Says Munro: ‘It’s taken a while because the first things that you do take two or three years before you can see whether that’s worked or not. So, it was five years before we really started knowing what we had…and then it took the next five years to realise how complex it was putting it into practice.’ Experts in arboriculture and agriculture have been roped in, as well as people with business and start-up expertise.

But the main skill, says Munro, is in ‘letting the trees themselves take the lead, with us being present at the right times to make the most subtle changes to create the furniture that we want – essentially a kind of Zen 3D printing.

This care and attention is then carried through to the finishing process where we get to reveal the beautiful wood inside and combine clean, crisp, geometric finishes with the natural wood [the piece] came from.’

Using mostly willow, new shoots are guided around frames that Munro and his Full Grown team have designed. Joints are made by grafting branches together. When the item has reached the shape, size and thickness that the team want, it is harvested, dried and finished in various ways. Chairs and lampshades have been the first products developed, but tables have been created.

New woods such as ash, sycamore, hazel, crab apple and red oak are also being deployed for experimental pieces this year.

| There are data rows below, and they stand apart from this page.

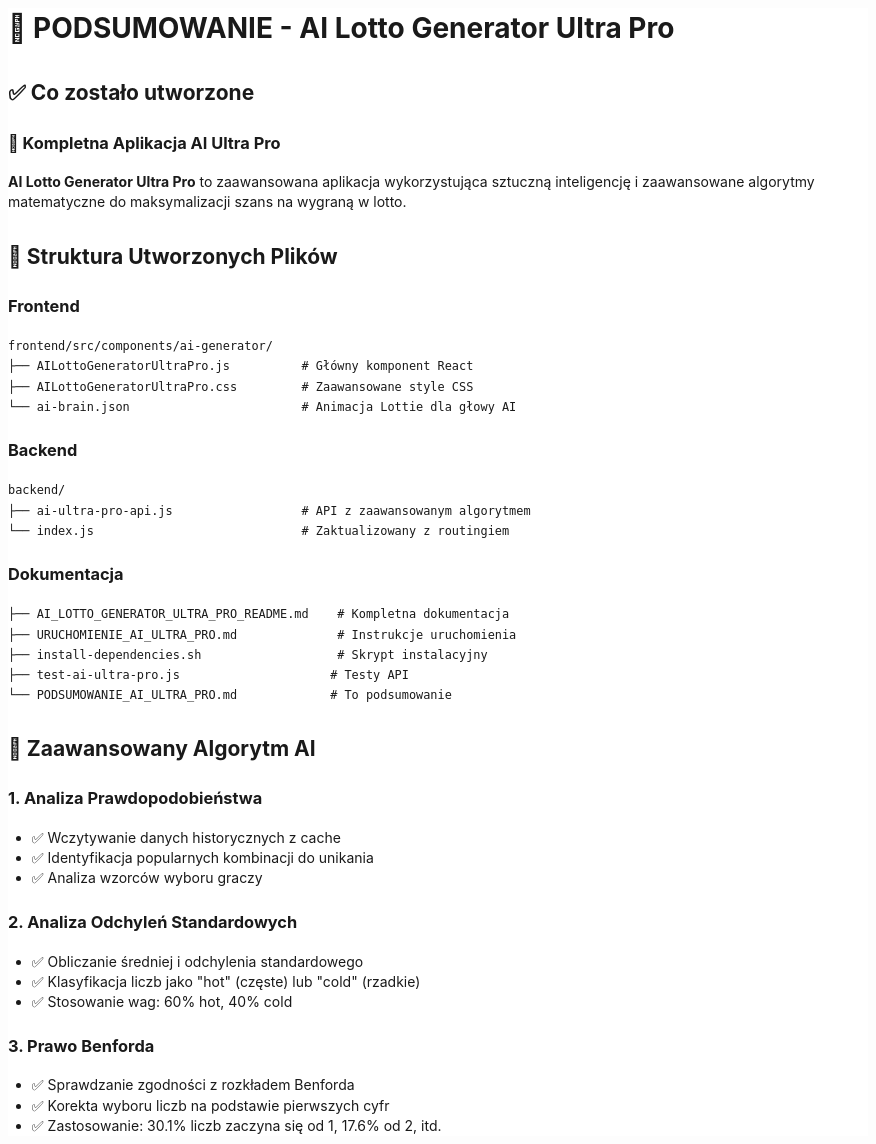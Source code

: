 # 🎉 PODSUMOWANIE - AI Lotto Generator Ultra Pro

## ✅ Co zostało utworzone

### 🎯 Kompletna Aplikacja AI Ultra Pro

**AI Lotto Generator Ultra Pro** to zaawansowana aplikacja wykorzystująca sztuczną inteligencję i zaawansowane algorytmy matematyczne do maksymalizacji szans na wygraną w lotto.

## 📁 Struktura Utworzonych Plików

### Frontend
```
frontend/src/components/ai-generator/
├── AILottoGeneratorUltraPro.js          # Główny komponent React
├── AILottoGeneratorUltraPro.css         # Zaawansowane style CSS
└── ai-brain.json                        # Animacja Lottie dla głowy AI
```

### Backend
```
backend/
├── ai-ultra-pro-api.js                  # API z zaawansowanym algorytmem
└── index.js                             # Zaktualizowany z routingiem
```

### Dokumentacja
```
├── AI_LOTTO_GENERATOR_ULTRA_PRO_README.md    # Kompletna dokumentacja
├── URUCHOMIENIE_AI_ULTRA_PRO.md              # Instrukcje uruchomienia
├── install-dependencies.sh                   # Skrypt instalacyjny
├── test-ai-ultra-pro.js                     # Testy API
└── PODSUMOWANIE_AI_ULTRA_PRO.md             # To podsumowanie
```

## 🧠 Zaawansowany Algorytm AI

### 1. Analiza Prawdopodobieństwa
- ✅ Wczytywanie danych historycznych z cache
- ✅ Identyfikacja popularnych kombinacji do unikania
- ✅ Analiza wzorców wyboru graczy

### 2. Analiza Odchyleń Standardowych
- ✅ Obliczanie średniej i odchylenia standardowego
- ✅ Klasyfikacja liczb jako "hot" (częste) lub "cold" (rzadkie)
- ✅ Stosowanie wag: 60% hot, 40% cold

### 3. Prawo Benforda
- ✅ Sprawdzanie zgodności z rozkładem Benforda
- ✅ Korekta wyboru liczb na podstawie pierwszych cyfr
- ✅ Zastosowanie: 30.1% liczb zaczyna się od 1, 17.6% od 2, itd.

Over a period of four years a piece of furniture can be grownOver a period of four years a piece of furniture can be grown

That the initiative has reached this stage at all is thanks to Munro’s patience and vision, as well as a number of generous and business savvy friends and family, most notably close friend, Hugo Edwardes, who gifted Munro a lump sum to get proceedings off the ground.

There is currently a core team of around four people working towards the 2017 harvest, from shaping and husbandry to marketing. The team expands to nine people in summer. Says field manager Ed Lound: ‘So far we’ve funded this largely through pre-orders of our grown pieces, as well as our investor and some very charitable friends. We’ve also been running a crowd-funding campaign on Kickstarter.’ (details on fullgrown.co.uk)

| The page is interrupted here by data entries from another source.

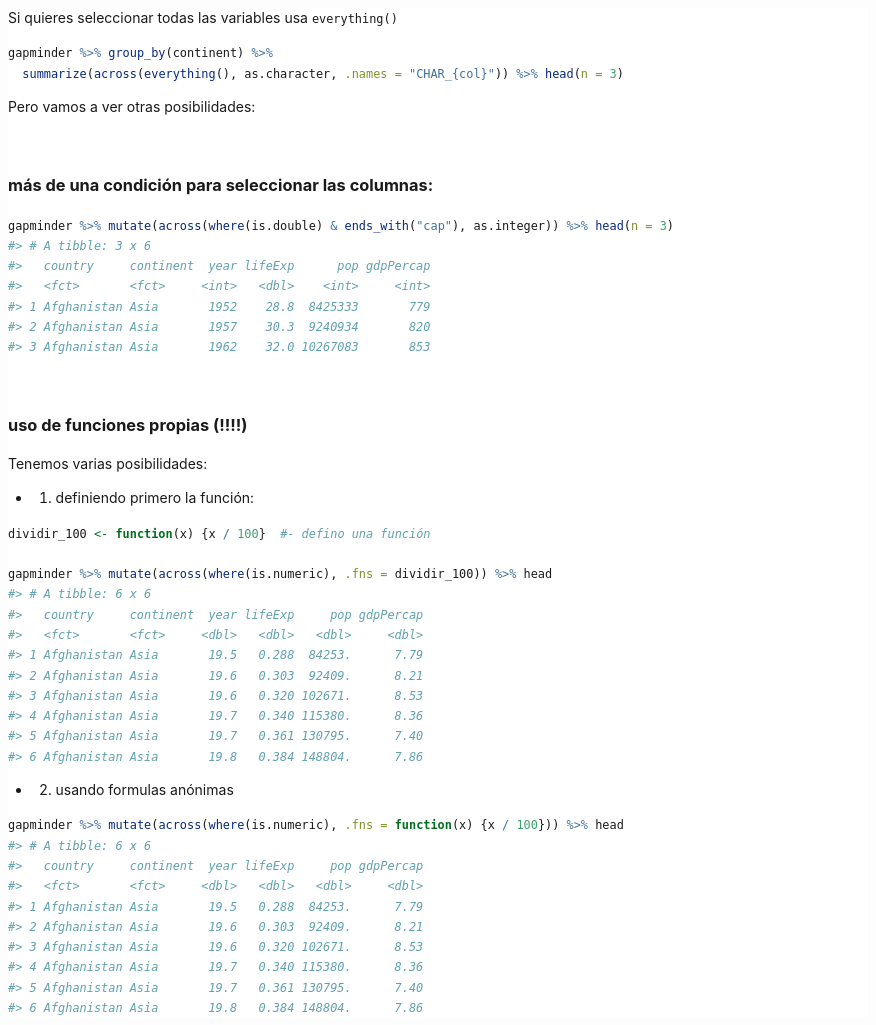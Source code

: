Si quieres seleccionar todas las variables usa `everything()`

``` r
gapminder %>% group_by(continent) %>%
  summarize(across(everything(), as.character, .names = "CHAR_{col}")) %>% head(n = 3)
```

Pero vamos a ver otras posibilidades:

<br>

### más de una condición para seleccionar las columnas:

``` r
gapminder %>% mutate(across(where(is.double) & ends_with("cap"), as.integer)) %>% head(n = 3)
#> # A tibble: 3 x 6
#>   country     continent  year lifeExp      pop gdpPercap
#>   <fct>       <fct>     <int>   <dbl>    <int>     <int>
#> 1 Afghanistan Asia       1952    28.8  8425333       779
#> 2 Afghanistan Asia       1957    30.3  9240934       820
#> 3 Afghanistan Asia       1962    32.0 10267083       853
```

<br>

### uso de funciones propias (!!!!)

Tenemos varias posibilidades:

- 1.  definiendo primero la función:

``` r
dividir_100 <- function(x) {x / 100}  #- defino una función

gapminder %>% mutate(across(where(is.numeric), .fns = dividir_100)) %>% head
#> # A tibble: 6 x 6
#>   country     continent  year lifeExp     pop gdpPercap
#>   <fct>       <fct>     <dbl>   <dbl>   <dbl>     <dbl>
#> 1 Afghanistan Asia       19.5   0.288  84253.      7.79
#> 2 Afghanistan Asia       19.6   0.303  92409.      8.21
#> 3 Afghanistan Asia       19.6   0.320 102671.      8.53
#> 4 Afghanistan Asia       19.7   0.340 115380.      8.36
#> 5 Afghanistan Asia       19.7   0.361 130795.      7.40
#> 6 Afghanistan Asia       19.8   0.384 148804.      7.86
```

- 2.  usando formulas anónimas

``` r
gapminder %>% mutate(across(where(is.numeric), .fns = function(x) {x / 100})) %>% head
#> # A tibble: 6 x 6
#>   country     continent  year lifeExp     pop gdpPercap
#>   <fct>       <fct>     <dbl>   <dbl>   <dbl>     <dbl>
#> 1 Afghanistan Asia       19.5   0.288  84253.      7.79
#> 2 Afghanistan Asia       19.6   0.303  92409.      8.21
#> 3 Afghanistan Asia       19.6   0.320 102671.      8.53
#> 4 Afghanistan Asia       19.7   0.340 115380.      8.36
#> 5 Afghanistan Asia       19.7   0.361 130795.      7.40
#> 6 Afghanistan Asia       19.8   0.384 148804.      7.86
```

International interest has been strong, says Lound: ‘We have customers in the USA, Singapore, Hong Kong and all over Europe.’ And valuable profile and visibility has come from collaborations with the National Trust and with the National Museum of Scotland, which acquired the earliest chair prototype for its permanent collection.

The design community has been quick to embrace the idea, both for its innovative methodology and the beauty and distinctiveness of the finished pieces. Lound says: ‘We’re currently in the process of collaborating with Maarten Baas on his 200 Year projects. Some of our earliest customers were designers in New York, and we’ve exhibited with Ars Electronica in Berlin, Tutti Cortex and Museum Boijmans in Rotterdam, Makea Tu Vida in Barcelona and Madrid, as well as numerous others.

Gavin has also been honoured with an invitation to deliver the keynote speech at the European Academy of Design Conferences in Rome later this year, with the theme of the conference being “Next". It’s been incredibly rewarding to see the support of others in the field of furniture design.’

Over a period of four years a piece of furniture can be grownOver a period of four years a piece of furniture can be grown

Prices have had to be high to start with – a ‘Raw Spiral’ lampshade is currently retailing on the website for $552. But Lound hopes that, eventually, the methodology will be so replicable that ‘we will be able to create something for everyone one day.’ In the meantime, the company is dreaming of other applications, he says. ‘It can be applied to many, many different things. A lot of people want to grow houses, which would be brilliant. That is an area that needs extensive research however. You can even take it down to growing modular pieces for insertion into traditionally manufactured products – for example, growing a dashboard in one piece for a Rolls-Royce or a Morgan. The possibilities are incredibly exciting.’

Indeed they are! Not, perhaps, as a replacement for traditional furniture design, but as a valuable alternative that could help manufacturing and consumption to something far more wholesome, distinctive and treasurable.